After a few weeks, you will realize that your perception of an image (and your
idea of drawing) will change completely. You will see an image in 3
dimensions, and you will quickly learn how you can add "depth" to an image.
It's difficult to describe, but basically it will suddenly feel like your
pencil is "diving into" the picture you are drawing, as opposed to just
scratching on the paper surface.

Something I did not expect was that the other major thing you learn during the
first few weeks is not how to draw, but how to fix mistakes you made. This was
an important realization for me, because it extends to many other professions
as well.

After you have copied a few images, you will realize the shortcomings of your
tools (paper, pencil, eraser) and you will start to look for other pencil
types or better quality paper. All of this will come naturally after a while,
you don't need textbooks for that, and you can apply this type of learning to
many other skills afterwards, because you will have developed an immunity
against these frustrating, frustrating first days.

------
robocat
By painting.

A painter is simply someone that paints.

Paint most days. Follow whatever gives you motivation.

The above is my translation from watching artistic friends of mine.

I also suspect: Whenever possible discard the that which demotivates you.
Experiment with everything, or alternatively find repetition with minute
changes or improvements, whatever is your jam. Try to avoid believing you need
to find an expert, while simultaneously copying skills from anywhere and
anyone that suits you. Or mimic nothing and noone.

Accept your work is a journey where you are always an apprentice. Mostly you
will only be proud of some parts of your results, and some parts will
disappoint you. Accept that you will look back at your best work as the work
of another person (genius or child).

But most importantly, just paint.

------
ardme
My SO went to RISD, is an excellent painter technically and that is what she
does for a living. From what she has said the first year or two of art school
was just a huge grind of doing lots of drawings 8-12 hours a day, ect trying
to get as photo-realistically perfect as possible.
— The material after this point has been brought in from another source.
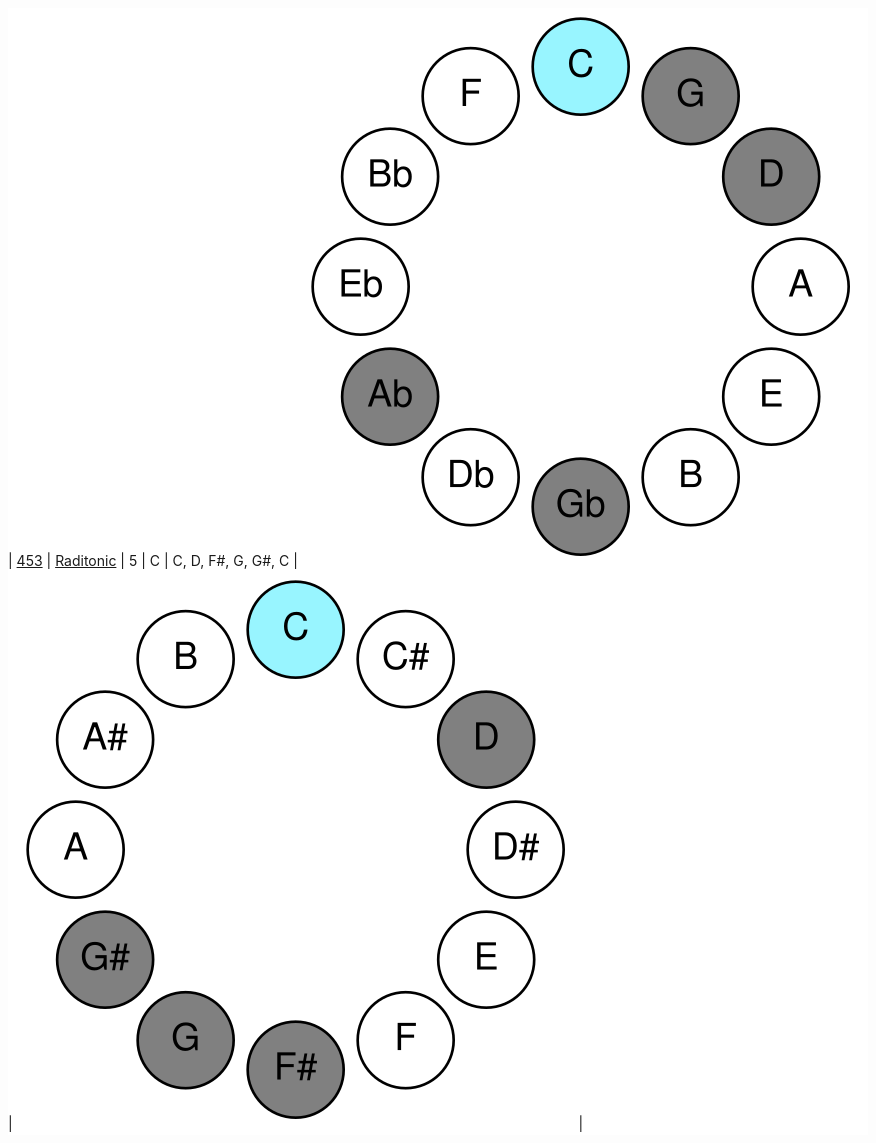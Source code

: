 | [453](https://ianring.com/musictheory/scales/453) | [Raditonic](ModeRaditonic.md) | 5 | C | C, D, F#, G, G#, C | ![CNaturalRaditonic](CircleOfFifthModeCNaturalRaditonic.svg) | ![CNaturalRaditonic](ChromaticCircleModeCNaturalRaditonic.svg) |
Lot of drawing people ect.
Then there are different styles of painting she would focus specifically on a
given style and practice it. But she always starts with a sketch, then under
layers, so drawing comes first.

She practices drawing all of the time. She goes to live figure drawing at the
local art school every week. Basically what I am saying is that from what I
understand to get to a high level of technical skill painting, you start with
a high level of technical skill drawing. There may be other ways, but this
seems to be the typical path.

------
iillexial
There's a great tutorial.

[http://drawabox.com/](http://drawabox.com/)

They also have a subreddit:
[https://www.reddit.com/r/ArtFundamentals/](https://www.reddit.com/r/ArtFundamentals/)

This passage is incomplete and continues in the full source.